You can try it for yourself if you like – Note the usual applies with the webcam… If you can see what it’s like in a darkened room, do try it! I’d love to see what other people come up with!
(mouse controls rotation, buttons toggle params – try the relief map with the original bitmap laid on top for freaky 3d-ness!)
It is possible to make a 3d depth map in realtime, although there are a couple of hurdles to jump through. Even on a reasonable computer, the highest poly count you can expect out of Flash at present is about 5,000 triangles, so the resolution of the mesh used in this Flash experiment is 64 x 48.
If you were to do the same thing in a language that gave you access to DirectX or openGL you can expect to have poly counts in the millions, so one vertex per pixel is an easily achievable goal.
The next part is more complicated: Getting a color channel to look like a depth channel. The experiment above is using the red channel as the depth map. This will yield a real depth map, but only under these two conditions:
1. The light must originate from (close to) the camera. That way, the brighter a point is, the closer to the camera it is. For objects that are reasonably distant – say, 50 cm away, it is sufficient for the light to be within 5cm, but the closer the lights are, the better. You can buy some webcams with a built-in ring of LEDs – these are ideal.

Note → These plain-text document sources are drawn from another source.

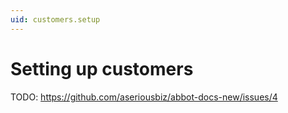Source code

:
 ```yaml
---
uid: customers.setup
---
```


# Setting up customers

TODO: https://github.com/aseriousbiz/abbot-docs-new/issues/4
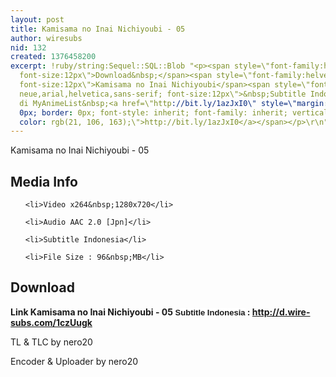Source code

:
 ```yaml
---
layout: post
title: Kamisama no Inai Nichiyoubi - 05
author: wiresubs
nid: 132
created: 1376458200
excerpt: !ruby/string:Sequel::SQL::Blob "<p><span style=\"font-family:helvetica neue,arial,helvetica,sans-serif;
  font-size:12px\">Download&nbsp;</span><span style=\"font-family:helvetica neue,arial,helvetica,sans-serif;
  font-size:12px\">Kamisama no Inai Nichiyoubi</span><span style=\"font-family:helvetica
  neue,arial,helvetica,sans-serif; font-size:12px\">&nbsp;Subtitle Indonesia<br />\r\nPreview
  di MyAnimeList&nbsp;<a href=\"http://bit.ly/1azJxI0\" style=\"margin: 0px; padding:
  0px; border: 0px; font-style: inherit; font-family: inherit; vertical-align: baseline;
  color: rgb(21, 106, 163);\">http://bit.ly/1azJxI0</a></span></p>\r\n"
---
```

<p class="rtecenter">Kamisama no Inai Nichiyoubi - 05</p>

<h2>Media Info</h2>

<ul>
	<li>Video x264&nbsp;1280x720</li>
	<li>Audio AAC 2.0 [Jpn]</li>
	<li>Subtitle Indonesia</li>
	<li>File Size : 96&nbsp;MB</li>
</ul>

<h2>Download</h2>

<p><strong>Link&nbsp;Kamisama no Inai Nichiyoubi - 05</strong><strong><span style="background-color:rgb(255, 255, 255); font-family:sans-serif,arial,verdana,trebuchet ms; font-size:13px">&nbsp;Subtitle Indonesia</span><strong>&nbsp;:&nbsp;<a href="http://d.wire-subs.com/1czUugk">http://d.wire-subs.com/1czUugk</a></strong></strong></p>

<p>TL &amp; TLC by nero20<br />
Encoder &amp; Uploader by nero20</p>
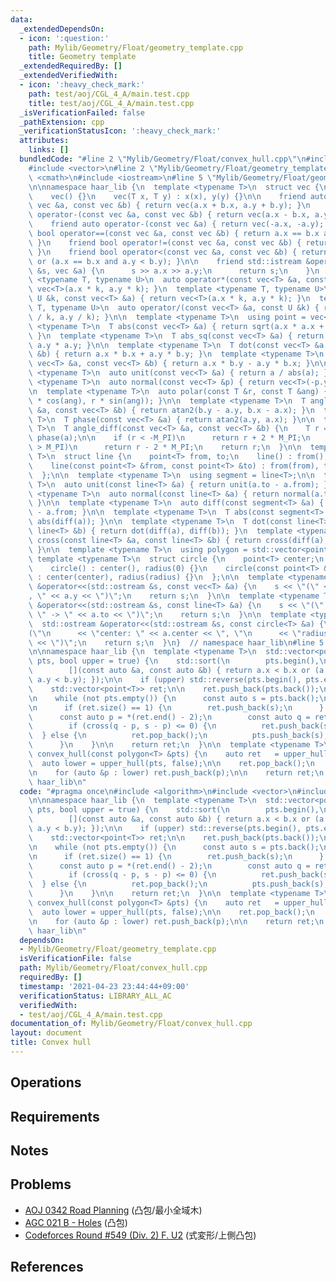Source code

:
 ```yaml
---
data:
  _extendedDependsOn:
  - icon: ':question:'
    path: Mylib/Geometry/Float/geometry_template.cpp
    title: Geometry template
  _extendedRequiredBy: []
  _extendedVerifiedWith:
  - icon: ':heavy_check_mark:'
    path: test/aoj/CGL_4_A/main.test.cpp
    title: test/aoj/CGL_4_A/main.test.cpp
  _isVerificationFailed: false
  _pathExtension: cpp
  _verificationStatusIcon: ':heavy_check_mark:'
  attributes:
    links: []
  bundledCode: "#line 2 \"Mylib/Geometry/Float/convex_hull.cpp\"\n#include <algorithm>\n\
    #include <vector>\n#line 2 \"Mylib/Geometry/Float/geometry_template.cpp\"\n#include\
    \ <cmath>\n#include <iostream>\n#line 5 \"Mylib/Geometry/Float/geometry_template.cpp\"\
    \n\nnamespace haar_lib {\n  template <typename T>\n  struct vec {\n    T x, y;\n\
    \    vec() {}\n    vec(T x, T y) : x(x), y(y) {}\n\n    friend auto operator+(const\
    \ vec &a, const vec &b) { return vec(a.x + b.x, a.y + b.y); }\n    friend auto\
    \ operator-(const vec &a, const vec &b) { return vec(a.x - b.x, a.y - b.y); }\n\
    \    friend auto operator-(const vec &a) { return vec(-a.x, -a.y); }\n\n    friend\
    \ bool operator==(const vec &a, const vec &b) { return a.x == b.x and a.y == b.y;\
    \ }\n    friend bool operator!=(const vec &a, const vec &b) { return !(a == b);\
    \ }\n    friend bool operator<(const vec &a, const vec &b) { return a.x < b.x\
    \ or (a.x == b.x and a.y < b.y); }\n\n    friend std::istream &operator>>(std::istream\
    \ &s, vec &a) {\n      s >> a.x >> a.y;\n      return s;\n    }\n  };\n\n  template\
    \ <typename T, typename U>\n  auto operator*(const vec<T> &a, const U &k) { return\
    \ vec<T>(a.x * k, a.y * k); }\n  template <typename T, typename U>\n  auto operator*(const\
    \ U &k, const vec<T> &a) { return vec<T>(a.x * k, a.y * k); }\n  template <typename\
    \ T, typename U>\n  auto operator/(const vec<T> &a, const U &k) { return vec<T>(a.x\
    \ / k, a.y / k); }\n\n  template <typename T>\n  using point = vec<T>;\n\n  template\
    \ <typename T>\n  T abs(const vec<T> &a) { return sqrt(a.x * a.x + a.y * a.y);\
    \ }\n  template <typename T>\n  T abs_sq(const vec<T> &a) { return a.x * a.x +\
    \ a.y * a.y; }\n\n  template <typename T>\n  T dot(const vec<T> &a, const vec<T>\
    \ &b) { return a.x * b.x + a.y * b.y; }\n  template <typename T>\n  T cross(const\
    \ vec<T> &a, const vec<T> &b) { return a.x * b.y - a.y * b.x; }\n\n  template\
    \ <typename T>\n  auto unit(const vec<T> &a) { return a / abs(a); }\n  template\
    \ <typename T>\n  auto normal(const vec<T> &p) { return vec<T>(-p.y, p.x); }\n\
    \n  template <typename T>\n  auto polar(const T &r, const T &ang) { return vec<T>(r\
    \ * cos(ang), r * sin(ang)); }\n\n  template <typename T>\n  T angle(const vec<T>\
    \ &a, const vec<T> &b) { return atan2(b.y - a.y, b.x - a.x); }\n  template <typename\
    \ T>\n  T phase(const vec<T> &a) { return atan2(a.y, a.x); }\n\n  template <typename\
    \ T>\n  T angle_diff(const vec<T> &a, const vec<T> &b) {\n    T r = phase(b) -\
    \ phase(a);\n\n    if (r < -M_PI)\n      return r + 2 * M_PI;\n    else if (r\
    \ > M_PI)\n      return r - 2 * M_PI;\n    return r;\n  }\n\n  template <typename\
    \ T>\n  struct line {\n    point<T> from, to;\n    line() : from(), to() {}\n\
    \    line(const point<T> &from, const point<T> &to) : from(from), to(to) {}\n\
    \  };\n\n  template <typename T>\n  using segment = line<T>;\n\n  template <typename\
    \ T>\n  auto unit(const line<T> &a) { return unit(a.to - a.from); }\n  template\
    \ <typename T>\n  auto normal(const line<T> &a) { return normal(a.to - a.from);\
    \ }\n\n  template <typename T>\n  auto diff(const segment<T> &a) { return a.to\
    \ - a.from; }\n\n  template <typename T>\n  T abs(const segment<T> &a) { return\
    \ abs(diff(a)); }\n\n  template <typename T>\n  T dot(const line<T> &a, const\
    \ line<T> &b) { return dot(diff(a), diff(b)); }\n  template <typename T>\n  T\
    \ cross(const line<T> &a, const line<T> &b) { return cross(diff(a), diff(b));\
    \ }\n\n  template <typename T>\n  using polygon = std::vector<point<T>>;\n\n \
    \ template <typename T>\n  struct circle {\n    point<T> center;\n    T radius;\n\
    \    circle() : center(), radius(0) {}\n    circle(const point<T> &center, T radius)\
    \ : center(center), radius(radius) {}\n  };\n\n  template <typename T>\n  std::ostream\
    \ &operator<<(std::ostream &s, const vec<T> &a) {\n    s << \"(\" << a.x << \"\
    , \" << a.y << \")\";\n    return s;\n  }\n\n  template <typename T>\n  std::ostream\
    \ &operator<<(std::ostream &s, const line<T> &a) {\n    s << \"(\" << a.from <<\
    \ \" -> \" << a.to << \")\";\n    return s;\n  }\n\n  template <typename T>\n\
    \  std::ostream &operator<<(std::ostream &s, const circle<T> &a) {\n    s << \"\
    (\"\n      << \"center: \" << a.center << \", \"\n      << \"radius: \" << a.radius\
    \ << \")\";\n    return s;\n  }\n}  // namespace haar_lib\n#line 5 \"Mylib/Geometry/Float/convex_hull.cpp\"\
    \n\nnamespace haar_lib {\n  template <typename T>\n  std::vector<point<T>> upper_hull(polygon<T>\
    \ pts, bool upper = true) {\n    std::sort(\n        pts.begin(),\n        pts.end(),\n\
    \        [](const auto &a, const auto &b) { return a.x < b.x or (a.x == b.x and\
    \ a.y < b.y); });\n\n    if (upper) std::reverse(pts.begin(), pts.end());\n\n\
    \    std::vector<point<T>> ret;\n\n    ret.push_back(pts.back());\n    pts.pop_back();\n\
    \n    while (not pts.empty()) {\n      const auto s = pts.back();\n      pts.pop_back();\n\
    \n      if (ret.size() == 1) {\n        ret.push_back(s);\n      } else {\n  \
    \      const auto p = *(ret.end() - 2);\n        const auto q = ret.back();\n\n\
    \        if (cross(q - p, s - p) <= 0) {\n          ret.push_back(s);\n      \
    \  } else {\n          ret.pop_back();\n          pts.push_back(s);\n        }\n\
    \      }\n    }\n\n    return ret;\n  }\n\n  template <typename T>\n  std::vector<point<T>>\
    \ convex_hull(const polygon<T> &pts) {\n    auto ret   = upper_hull(pts);\n  \
    \  auto lower = upper_hull(pts, false);\n\n    ret.pop_back();\n    lower.pop_back();\n\
    \n    for (auto &p : lower) ret.push_back(p);\n\n    return ret;\n  }\n}  // namespace\
    \ haar_lib\n"
  code: "#pragma once\n#include <algorithm>\n#include <vector>\n#include \"Mylib/Geometry/Float/geometry_template.cpp\"\
    \n\nnamespace haar_lib {\n  template <typename T>\n  std::vector<point<T>> upper_hull(polygon<T>\
    \ pts, bool upper = true) {\n    std::sort(\n        pts.begin(),\n        pts.end(),\n\
    \        [](const auto &a, const auto &b) { return a.x < b.x or (a.x == b.x and\
    \ a.y < b.y); });\n\n    if (upper) std::reverse(pts.begin(), pts.end());\n\n\
    \    std::vector<point<T>> ret;\n\n    ret.push_back(pts.back());\n    pts.pop_back();\n\
    \n    while (not pts.empty()) {\n      const auto s = pts.back();\n      pts.pop_back();\n\
    \n      if (ret.size() == 1) {\n        ret.push_back(s);\n      } else {\n  \
    \      const auto p = *(ret.end() - 2);\n        const auto q = ret.back();\n\n\
    \        if (cross(q - p, s - p) <= 0) {\n          ret.push_back(s);\n      \
    \  } else {\n          ret.pop_back();\n          pts.push_back(s);\n        }\n\
    \      }\n    }\n\n    return ret;\n  }\n\n  template <typename T>\n  std::vector<point<T>>\
    \ convex_hull(const polygon<T> &pts) {\n    auto ret   = upper_hull(pts);\n  \
    \  auto lower = upper_hull(pts, false);\n\n    ret.pop_back();\n    lower.pop_back();\n\
    \n    for (auto &p : lower) ret.push_back(p);\n\n    return ret;\n  }\n}  // namespace\
    \ haar_lib\n"
  dependsOn:
  - Mylib/Geometry/Float/geometry_template.cpp
  isVerificationFile: false
  path: Mylib/Geometry/Float/convex_hull.cpp
  requiredBy: []
  timestamp: '2021-04-23 23:44:44+09:00'
  verificationStatus: LIBRARY_ALL_AC
  verifiedWith:
  - test/aoj/CGL_4_A/main.test.cpp
documentation_of: Mylib/Geometry/Float/convex_hull.cpp
layout: document
title: Convex hull
---
```


## Operations

## Requirements

## Notes

## Problems

- [AOJ 0342 Road Planning](http://judge.u-aizu.ac.jp/onlinejudge/description.jsp?id=0342) (凸包/最小全域木)
- [AGC 021 B - Holes](https://atcoder.jp/contests/agc021/tasks/agc021_b) (凸包)
- [Codeforces Round #549 (Div. 2) F. U2](https://codeforces.com/contest/1143/problem/F) (式変形/上側凸包)

## References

2. All the objects must exhibit Diffuse / Lambertian luminance. Not as complicated as it sounds: Basically, when an object has a mirrored or a shiny surface, its brightness depends on both how it is lit and the camera position (where you are looking at it.) When you change your point of view, you change the brightness of the surface. There are commercially-available Lambert materials like Spectralon, but an unfired white clay will do just as well. In fact, you could probably dust an object in any white powder – something like flour or baking soda, light it under the right conditions and see what it looks like.
If anyone tries this I would love to see the results! Under the two conditions above, you should be able to use my mesh experiment above to make meshes that show depth. If you’re interested in some of the lower-level stuff in this subject, it’s part of Computer Vision, specifically Shape from Shading. As with any vision project, the best port-of-call is the openCV project.